The Trans Canal Cochlear Implant System ( TCIS )
There are an estimated 100 million deaf people in the world who cannot benefit from hearing aids and are thus in need of a cochlear implant. This remarkable technology in its current form is too expensive and too complex for the vast majority who are in need. The device costs $29,000 USD and the complex transmastoid surgical approach for its insertion requires general anesthesia and an experienced otologic surgeon, all of which are not feasible in the developing world. Because of these issues, only .2% of this global market has been penetrated.

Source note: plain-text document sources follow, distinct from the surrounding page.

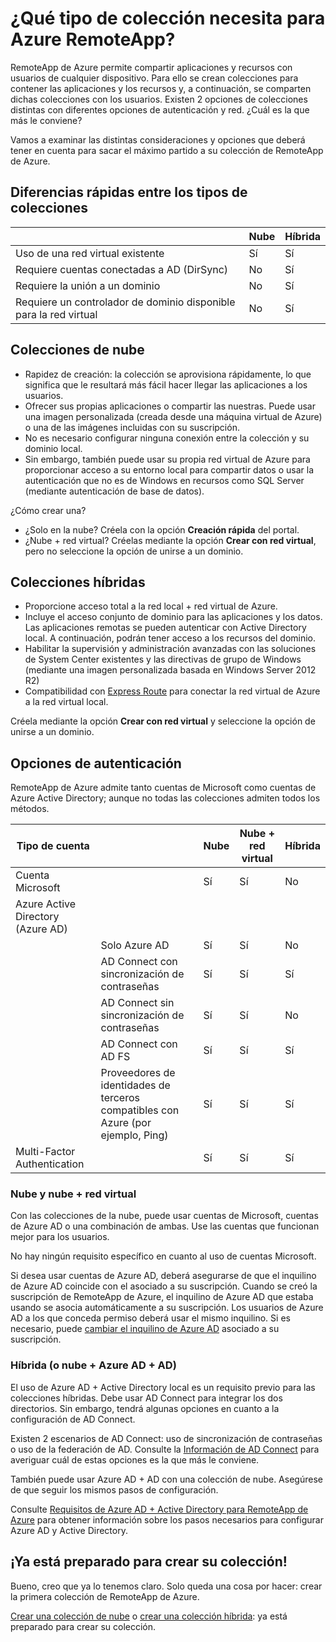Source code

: <properties 
    pageTitle="¿Qué tipo de colección necesita para RemoteApp de Azure? | Microsoft Azure" 
    description="Obtenga información sobre los tipos de colecciones disponibles con RemoteApp de Azure." 
    services="remoteapp" 
	documentationCenter="" 
    authors="lizap" 
    manager="mbaldwin" />

<tags 
    ms.service="remoteapp" 
    ms.workload="compute" 
    ms.tgt_pltfrm="na" 
    ms.devlang="na" 
    ms.topic="article" 
    ms.date="09/28/2015" 
    ms.author="elizapo" />



# ¿Qué tipo de colección necesita para Azure RemoteApp?

RemoteApp de Azure permite compartir aplicaciones y recursos con usuarios de cualquier dispositivo. Para ello se crean colecciones para contener las aplicaciones y los recursos y, a continuación, se comparten dichas colecciones con los usuarios. Existen 2 opciones de colecciones distintas con diferentes opciones de autenticación y red. ¿Cuál es la que más le conviene?

Vamos a examinar las distintas consideraciones y opciones que deberá tener en cuenta para sacar el máximo partido a su colección de RemoteApp de Azure.


## Diferencias rápidas entre los tipos de colecciones

| | Nube | Híbrida |
|-----------|-------|--------|
|Uso de una red virtual existente| Sí| Sí|
|Requiere cuentas conectadas a AD (DirSync)| No| Sí|
|Requiere la unión a un dominio| No| Sí|
|Requiere un controlador de dominio disponible para la red virtual| No| Sí|

## Colecciones de nube
- Rapidez de creación: la colección se aprovisiona rápidamente, lo que significa que le resultará más fácil hacer llegar las aplicaciones a los usuarios.
- Ofrecer sus propias aplicaciones o compartir las nuestras. Puede usar una imagen personalizada (creada desde una máquina virtual de Azure) o una de las imágenes incluidas con su suscripción.
- No es necesario configurar ninguna conexión entre la colección y su dominio local.
- Sin embargo, también puede usar su propia red virtual de Azure para proporcionar acceso a su entorno local para compartir datos o usar la autenticación que no es de Windows en recursos como SQL Server (mediante autenticación de base de datos).


¿Cómo crear una?

- ¿Solo en la nube? Créela con la opción **Creación rápida** del portal.
- ¿Nube + red virtual? Créelas mediante la opción **Crear con red virtual**, pero no seleccione la opción de unirse a un dominio.

## Colecciones híbridas
- Proporcione acceso total a la red local + red virtual de Azure.
- Incluye el acceso conjunto de dominio para las aplicaciones y los datos. Las aplicaciones remotas se pueden autenticar con Active Directory local. A continuación, podrán tener acceso a los recursos del dominio.
- Habilitar la supervisión y administración avanzadas con las soluciones de System Center existentes y las directivas de grupo de Windows (mediante una imagen personalizada basada en Windows Server 2012 R2)
- Compatibilidad con [Express Route](http://azure.microsoft.com/services/expressroute/) para conectar la red virtual de Azure a la red virtual local.

Créela mediante la opción **Crear con red virtual** y seleccione la opción de unirse a un dominio.

## Opciones de autenticación
RemoteApp de Azure admite tanto cuentas de Microsoft como cuentas de Azure Active Directory; aunque no todas las colecciones admiten todos los métodos.

| Tipo de cuenta | | Nube | Nube + red virtual | Híbrida |
|-----------------------------------|-------------------------------------------------------------|-------|--------------|-------|
| Cuenta Microsoft | | Sí | Sí | No |
| Azure Active Directory (Azure AD) | | | | |
| | Solo Azure AD | Sí | Sí | No |
| | AD Connect con sincronización de contraseñas | Sí | Sí | Sí |
| | AD Connect sin sincronización de contraseñas | Sí | Sí | No |
| | AD Connect con AD FS | Sí | Sí | Sí |
| | Proveedores de identidades de terceros compatibles con Azure (por ejemplo, Ping) | Sí | Sí | Sí |
| Multi-Factor Authentication | | Sí | Sí | Sí |



### Nube y nube + red virtual 
Con las colecciones de la nube, puede usar cuentas de Microsoft, cuentas de Azure AD o una combinación de ambas. Use las cuentas que funcionan mejor para los usuarios.

No hay ningún requisito específico en cuanto al uso de cuentas Microsoft.

Si desea usar cuentas de Azure AD, deberá asegurarse de que el inquilino de Azure AD coincide con el asociado a su suscripción. Cuando se creó la suscripción de RemoteApp de Azure, el inquilino de Azure AD que estaba usando se asocia automáticamente a su suscripción. Los usuarios de Azure AD a los que conceda permiso deberá usar el mismo inquilino. Si es necesario, puede [cambiar el inquilino de Azure AD](remoteapp-changetenant.md) asociado a su suscripción.
 
### Híbrida (o nube + Azure AD + AD)

El uso de Azure AD + Active Directory local es un requisito previo para las colecciones híbridas. Debe usar AD Connect para integrar los dos directorios. Sin embargo, tendrá algunas opciones en cuanto a la configuración de AD Connect.

Existen 2 escenarios de AD Connect: uso de sincronización de contraseñas o uso de la federación de AD. Consulte la [Información de AD Connect](active-directory-aadconnect.md) para averiguar cuál de estas opciones es la que más le conviene.

También puede usar Azure AD + AD con una colección de nube. Asegúrese de que seguir los mismos pasos de configuración.

Consulte [Requisitos de Azure AD + Active Directory para RemoteApp de Azure](remoteapp-ad.md) para obtener información sobre los pasos necesarios para configurar Azure AD y Active Directory.

## ¡Ya está preparado para crear su colección!
Bueno, creo que ya lo tenemos claro. Solo queda una cosa por hacer: crear la primera colección de RemoteApp de Azure.

[Crear una colección de nube](remoteapp-create-cloud-deployment.md) o [crear una colección híbrida](remoteapp-create-hybrid-deployment.md): ya está preparado para crear su colección.

<!---HONumber=Oct15_HO3-->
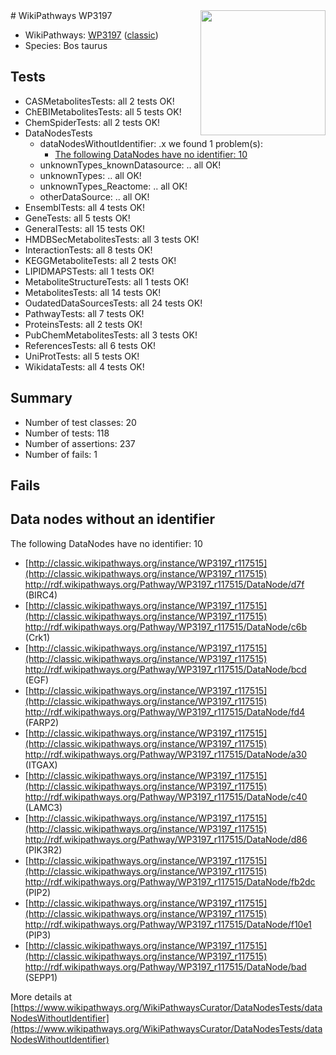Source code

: <img style="float: right; width: 200px" src="https://upload.wikimedia.org/wikipedia/commons/thumb/8/83/Wplogo_with_text_500.png/640px-Wplogo_with_text_500.png" />
# WikiPathways WP3197

* WikiPathways: [WP3197](https://wikipathways.org/pathways/WP3197) ([classic](https://classic.wikipathways.org/instance/WP3197))
* Species: Bos taurus
## Tests
* CASMetabolitesTests: all 2 tests OK!
* ChEBIMetabolitesTests: all 5 tests OK!
* ChemSpiderTests: all 2 tests OK!
* DataNodesTests
    * dataNodesWithoutIdentifier: .x we found 1 problem(s):
        * [The following DataNodes have no identifier: 10](#8792c490)
    * unknownTypes_knownDatasource: .. all OK!
    * unknownTypes: .. all OK!
    * unknownTypes_Reactome: .. all OK!
    * otherDataSource: .. all OK!
* EnsemblTests: all 4 tests OK!
* GeneTests: all 5 tests OK!
* GeneralTests: all 15 tests OK!
* HMDBSecMetabolitesTests: all 3 tests OK!
* InteractionTests: all 8 tests OK!
* KEGGMetaboliteTests: all 2 tests OK!
* LIPIDMAPSTests: all 1 tests OK!
* MetaboliteStructureTests: all 1 tests OK!
* MetabolitesTests: all 14 tests OK!
* OudatedDataSourcesTests: all 24 tests OK!
* PathwayTests: all 7 tests OK!
* ProteinsTests: all 2 tests OK!
* PubChemMetabolitesTests: all 3 tests OK!
* ReferencesTests: all 6 tests OK!
* UniProtTests: all 5 tests OK!
* WikidataTests: all 4 tests OK!


## Summary

* Number of test classes: 20
* Number of tests: 118
* Number of assertions: 237
* Number of fails: 1

## Fails

<a name="8792c490" />

## Data nodes without an identifier

The following DataNodes have no identifier: 10

* [http://classic.wikipathways.org/instance/WP3197_r117515](http://classic.wikipathways.org/instance/WP3197_r117515) http://rdf.wikipathways.org/Pathway/WP3197_r117515/DataNode/d7f (BIRC4)
* [http://classic.wikipathways.org/instance/WP3197_r117515](http://classic.wikipathways.org/instance/WP3197_r117515) http://rdf.wikipathways.org/Pathway/WP3197_r117515/DataNode/c6b (Crk1)
* [http://classic.wikipathways.org/instance/WP3197_r117515](http://classic.wikipathways.org/instance/WP3197_r117515) http://rdf.wikipathways.org/Pathway/WP3197_r117515/DataNode/bcd (EGF)
* [http://classic.wikipathways.org/instance/WP3197_r117515](http://classic.wikipathways.org/instance/WP3197_r117515) http://rdf.wikipathways.org/Pathway/WP3197_r117515/DataNode/fd4 (FARP2)
* [http://classic.wikipathways.org/instance/WP3197_r117515](http://classic.wikipathways.org/instance/WP3197_r117515) http://rdf.wikipathways.org/Pathway/WP3197_r117515/DataNode/a30 (ITGAX)
* [http://classic.wikipathways.org/instance/WP3197_r117515](http://classic.wikipathways.org/instance/WP3197_r117515) http://rdf.wikipathways.org/Pathway/WP3197_r117515/DataNode/c40 (LAMC3)
* [http://classic.wikipathways.org/instance/WP3197_r117515](http://classic.wikipathways.org/instance/WP3197_r117515) http://rdf.wikipathways.org/Pathway/WP3197_r117515/DataNode/d86 (PIK3R2)
* [http://classic.wikipathways.org/instance/WP3197_r117515](http://classic.wikipathways.org/instance/WP3197_r117515) http://rdf.wikipathways.org/Pathway/WP3197_r117515/DataNode/fb2dc (PIP2)
* [http://classic.wikipathways.org/instance/WP3197_r117515](http://classic.wikipathways.org/instance/WP3197_r117515) http://rdf.wikipathways.org/Pathway/WP3197_r117515/DataNode/f10e1 (PIP3)
* [http://classic.wikipathways.org/instance/WP3197_r117515](http://classic.wikipathways.org/instance/WP3197_r117515) http://rdf.wikipathways.org/Pathway/WP3197_r117515/DataNode/bad (SEPP1)


More details at [https://www.wikipathways.org/WikiPathwaysCurator/DataNodesTests/dataNodesWithoutIdentifier](https://www.wikipathways.org/WikiPathwaysCurator/DataNodesTests/dataNodesWithoutIdentifier)

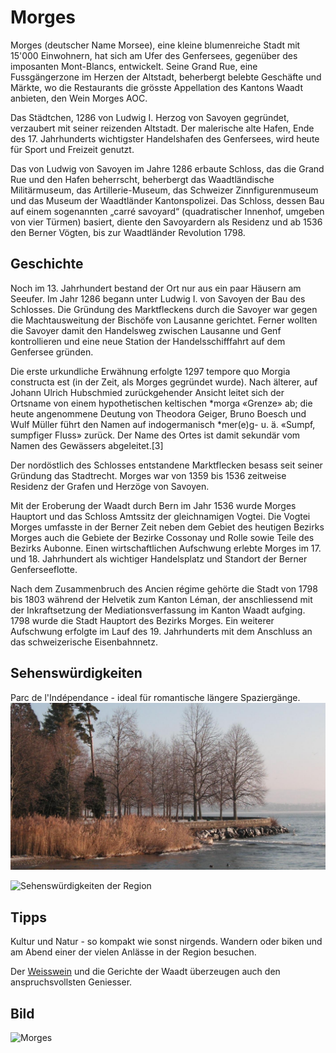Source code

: # Morges

Morges (deutscher Name Morsee), eine kleine blumenreiche Stadt mit 15'000 Einwohnern, hat sich am Ufer des Genfersees, gegenüber des imposanten Mont-Blancs, entwickelt. Seine Grand Rue, eine Fussgängerzone im Herzen der Altstadt, beherbergt belebte Geschäfte und Märkte, wo die Restaurants die grösste Appellation des Kantons Waadt anbieten, den Wein Morges AOC.

Das Städtchen, 1286 von Ludwig I. Herzog von Savoyen gegründet, verzaubert mit seiner reizenden Altstadt. Der malerische alte Hafen, Ende des 17. Jahrhunderts wichtigster Handelshafen des Genfersees, wird heute für Sport und Freizeit genutzt.

Das von Ludwig von Savoyen im Jahre 1286 erbaute Schloss, das die Grand Rue und den Hafen beherrscht, beherbergt das Waadtländische Militärmuseum, das Artillerie-Museum, das Schweizer Zinnfigurenmuseum und das Museum der Waadtländer Kantonspolizei. Das Schloss, dessen Bau auf einem sogenannten „carré savoyard“ (quadratischer Innenhof, umgeben von vier Türmen) basiert, diente den Savoyardern als Residenz und ab 1536 den Berner Vögten, bis zur Waadtländer Revolution 1798.

## Geschichte

Noch im 13. Jahrhundert bestand der Ort nur aus ein paar Häusern am Seeufer. Im Jahr 1286 begann unter Ludwig I. von Savoyen der Bau des Schlosses. Die Gründung des Marktfleckens durch die Savoyer war gegen die Machtausweitung der Bischöfe von Lausanne gerichtet. Ferner wollten die Savoyer damit den Handelsweg zwischen Lausanne und Genf kontrollieren und eine neue Station der Handelsschifffahrt auf dem Genfersee gründen.  

Die erste urkundliche Erwähnung erfolgte 1297 tempore quo Morgia constructa est (in der Zeit, als Morges gegründet wurde). Nach älterer, auf Johann Ulrich Hubschmied zurückgehender Ansicht leitet sich der Ortsname von einem hypothetischen keltischen *morga «Grenze» ab; die heute angenommene Deutung von Theodora Geiger, Bruno Boesch und Wulf Müller führt den Namen auf indogermanisch *mer(e)g- u. ä. «Sumpf, sumpfiger Fluss» zurück. Der Name des Ortes ist damit sekundär vom Namen des Gewässers abgeleitet.[3]

Der nordöstlich des Schlosses entstandene Marktflecken besass seit seiner Gründung das Stadtrecht. Morges war von 1359 bis 1536 zeitweise Residenz der Grafen und Herzöge von Savoyen.  

Mit der Eroberung der Waadt durch Bern im Jahr 1536 wurde Morges Hauptort und das Schloss Amtssitz der gleichnamigen Vogtei. Die Vogtei Morges umfasste in der Berner Zeit neben dem Gebiet des heutigen Bezirks Morges auch die Gebiete der Bezirke Cossonay und Rolle sowie Teile des Bezirks Aubonne. Einen wirtschaftlichen Aufschwung erlebte Morges im 17. und 18. Jahrhundert als wichtiger Handelsplatz und Standort der Berner Genferseeflotte.

Nach dem Zusammenbruch des Ancien régime gehörte die Stadt von 1798 bis 1803 während der Helvetik zum Kanton Léman, der anschliessend mit der Inkraftsetzung der Mediationsverfassung im Kanton Waadt aufging. 1798 wurde die Stadt Hauptort des Bezirks Morges. Ein weiterer Aufschwung erfolgte im Lauf des 19. Jahrhunderts mit dem Anschluss an das schweizerische Eisenbahnnetz.

## Sehenswürdigkeiten

Parc de l'Indépendance - ideal für romantische längere Spaziergänge.  
![](/Europa/Schweiz/morges/park.png)  

![Sehenswürdigkeiten der Region](https://www.morges-tourisme.ch/de/GP1824/die-unumgaenglichen-sehenswuerdigkeiten)

## Tipps

Kultur und Natur - so kompakt wie sonst nirgends. Wandern oder biken und am Abend einer der vielen Anlässe in der Region besuchen.  

Der [Weisswein](https://www.morges-tourisme.ch/de/GP1822/die-winzer) und die Gerichte der Waadt überzeugen auch den anspruchsvollsten Geniesser.  

## Bild  

![Morges](/Europa/Schweiz/morges/Morges_Switzerland.png)  


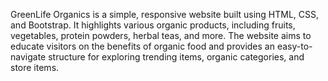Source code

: GreenLife Organics is a simple, responsive website built using HTML, CSS, and Bootstrap.
It highlights various organic products, including fruits, vegetables, protein powders, herbal teas, and more. 
The website aims to educate visitors on the benefits of organic food and provides an easy-to-navigate structure for exploring trending items, organic categories, and store items.
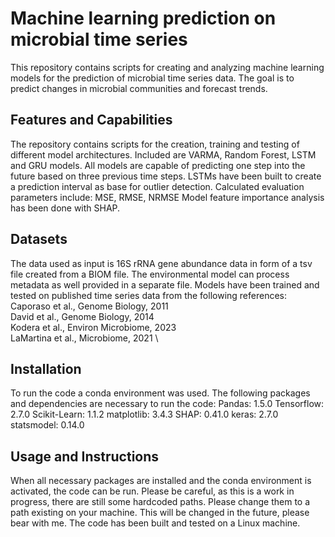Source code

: # Machine learning prediction on microbial time series

This repository contains scripts for creating and analyzing machine learning models for the prediction of microbial time series data. The goal is
to predict changes in microbial communities and forecast trends.

## Features and Capabilities

The repository contains scripts for the creation, training and testing of different model architectures. Included are VARMA, Random Forest, LSTM and GRU models. All models are capable of predicting one step into the future based on three previous time steps. LSTMs have been built to create a prediction interval as base for outlier detection. 
Calculated evaluation parameters include: MSE, RMSE, NRMSE
Model feature importance analysis has been done with SHAP.

## Datasets

The data used as input is 16S rRNA gene abundance data in form of a tsv file created from a BIOM file. The environmental model can process metadata as well provided in a separate file.
Models have been trained and tested on published time series data from the following references:
Caporaso et al., Genome Biology, 2011 \
David et al., Genome Biology, 2014 \
Kodera et al., Environ Microbiome, 2023 \
LaMartina et al., Microbiome, 2021 \

## Installation

To run the code a conda environment was used. The following packages and dependencies are necessary to run the code:
Pandas: 1.5.0
Tensorflow: 2.7.0
Scikit-Learn: 1.1.2
matplotlib: 3.4.3
SHAP: 0.41.0
keras: 2.7.0
statsmodel: 0.14.0

## Usage and Instructions

When all necessary packages are installed and the conda environment is activated, the code can be run. Please be careful, as this is a work in progress,
there are still some hardcoded paths. Please change them to a path existing on your machine. This will be changed in the future, please bear with me. The
code has been built and tested on a Linux machine.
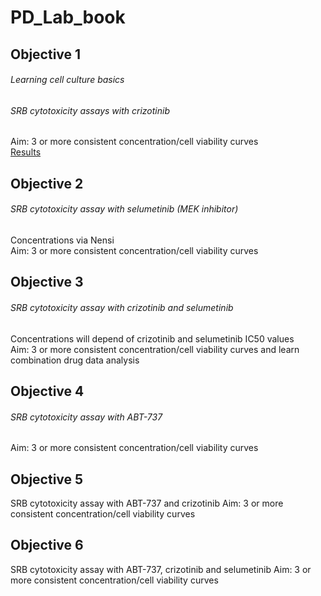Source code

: # PD_Lab_book


## Objective 1
###### Learning cell culture basics
###### SRB cytotoxicity assays with crizotinib
Aim: 3 or more consistent concentration/cell viability curves<br>
[Results](Project_summaries/Crizotinib_cytotoxicity_assays.md)
## Objective 2
###### SRB cytotoxicity assay with selumetinib (MEK inhibitor)
Concentrations via Nensi<br>
Aim: 3 or more consistent concentration/cell viability curves
## Objective 3
###### SRB cytotoxicity assay with crizotinib and selumetinib
Concentrations will depend of crizotinib and selumetinib IC50 values<br>
Aim: 3 or more consistent concentration/cell viability curves and learn combination drug data analysis
## Objective 4
###### SRB cytotoxicity assay with ABT-737
Aim: 3 or more consistent concentration/cell viability curves
## Objective 5
SRB cytotoxicity assay with ABT-737 and crizotinib
Aim: 3 or more consistent concentration/cell viability curves
## Objective 6
SRB cytotoxicity assay with ABT-737, crizotinib and selumetinib
Aim: 3 or more consistent concentration/cell viability curves
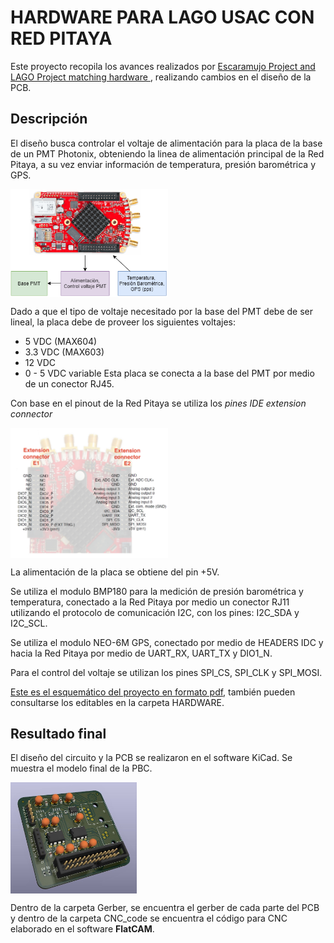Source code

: # HARDWARE PARA LAGO USAC CON RED PITAYA
Este proyecto recopila los avances realizados por [Escaramujo Project and LAGO Project matching hardware ](https://github.com/ECFM-USAC/EscaramujoLagoMatch), realizando cambios en el diseño de la PCB.

## Descripción
El diseño busca controlar el voltaje de alimentación para la placa de la base de un PMT Photonix, obteniendo la linea de alimentación principal de la Red Pitaya, a su vez enviar información de temperatura, presión barométrica y GPS. 

<img src="Imagenes/DiagramaGeneral.png" width="50%" height="50%" style="vertical-align:middle" />

Dado a que el tipo de voltaje necesitado por la base del PMT debe de ser lineal, la placa debe de proveer los siguientes voltajes:
* 5 VDC (MAX604)
* 3.3 VDC (MAX603)
* 12 VDC 
* 0 - 5 VDC variable
Esta placa se conecta a la base del PMT por medio de un conector RJ45.

Con base en el pinout de la Red Pitaya se utiliza los *pines IDE extension connector*

<img src="Imagenes/redpitayaECpinout.jpg" width="50%" height="50%" style="vertical-align:middle" />

La alimentación de la placa se obtiene del pin +5V.

Se utiliza el modulo BMP180 para la medición de presión barométrica y temperatura, conectado a la Red Pitaya por medio un conector RJ11 utilizando el protocolo de comunicación I2C, con los pines: I2C_SDA y I2C_SCL.

Se utiliza el modulo NEO-6M GPS, conectado por medio de HEADERS IDC y hacia la Red Pitaya por medio de UART_RX, UART_TX y DIO1_N.

Para el control del voltaje se utilizan los pines SPI_CS, SPI_CLK y SPI_MOSI.

[Este es el esquemático del proyecto en formato pdf](Imagenes/esquematico.pdf), también pueden consultarse los editables en la carpeta HARDWARE.

## Resultado final
El diseño del circuito y la PCB se realizaron en el software KiCad. Se muestra el modelo final de la PBC.

<img src="Imagenes/topPCB.jpg" width="40%" height="40%" style="vertical-align:middle" />

Dentro de la carpeta Gerber, se encuentra el gerber de cada parte del PCB y dentro de la carpeta CNC_code se encuentra el código para CNC elaborado en el software **FlatCAM**.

We have been working on a much smaller and far less expensive cochlear implant system which can be inserted through a simpler trans canal surgical approach to the middle ear space and round window under local anesthesia. The internal device is powered by a deep ear mold sound processor which looks much like an in the ear (ITE ) hearing aid.
Dr. Goldsmith performed the first such cochlear implant ever done under local anesthesia on three patients in Sao Paulo, Brazil in 2005 (see video above). We had a grounding gliche that affected the functionality of these early implant prototypes, and this has subsequently been addressed in revised configurations of the device. We continue to believe that the feasibility of a simpler, more affordable, and safe cochlear implant through this surgical approach remains very viable. Currently, we are seeking funding for the final phase of its development.